Everything from the line with "- 2510,2520" down to the last line of the material below must be written out exactly. Leave out all other lines.
********************
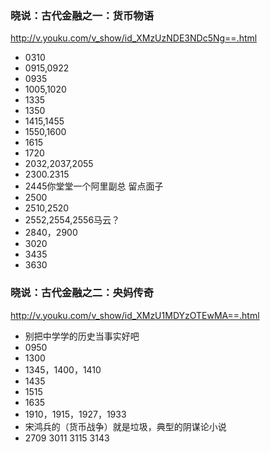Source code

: ### 晓说：古代金融之一：货币物语
http://v.youku.com/v_show/id_XMzUzNDE3NDc5Ng==.html
- 0310
- 0915,0922
- 0935
- 1005,1020
- 1335
- 1350
- 1415,1455
- 1550,1600
- 1615
- 1720
- 2032,2037,2055
- 2300.2315
- 2445你堂堂一个阿里副总 留点面子
- 2500
- 2510,2520
- 2552,2554,2556马云？
- 2840，2900
- 3020
- 3435
- 3630
### 晓说：古代金融之二：央妈传奇
http://v.youku.com/v_show/id_XMzU1MDYzOTEwMA==.html
- 别把中学学的历史当事实好吧
- 0950
- 1300
- 1345，1400，1410
- 1435
- 1515
- 1635
- 1910，1915，1927，1933
- 宋鸿兵的（货币战争）就是垃圾，典型的阴谋论小说
- 2709
3011
3115
3143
********************
● **Response to the exercise**
- 2510,2520
- 2552,2554,2556马云？
- 2840，2900
- 3020
- 3435
- 3630
### 晓说：古代金融之二：央妈传奇
http://v.youku.com/v_show/id_XMzU1MDYzOTEwMA==.html
- 别把中学学的历史当事实好吧
- 0950
- 1300
- 1345，1400，1410
- 1435
- 1515
- 1635
- 1910，1915，1927，1933
- 宋鸿兵的（货币战争）就是垃圾，典型的阴谋论小说
- 2709
3011
3115
3143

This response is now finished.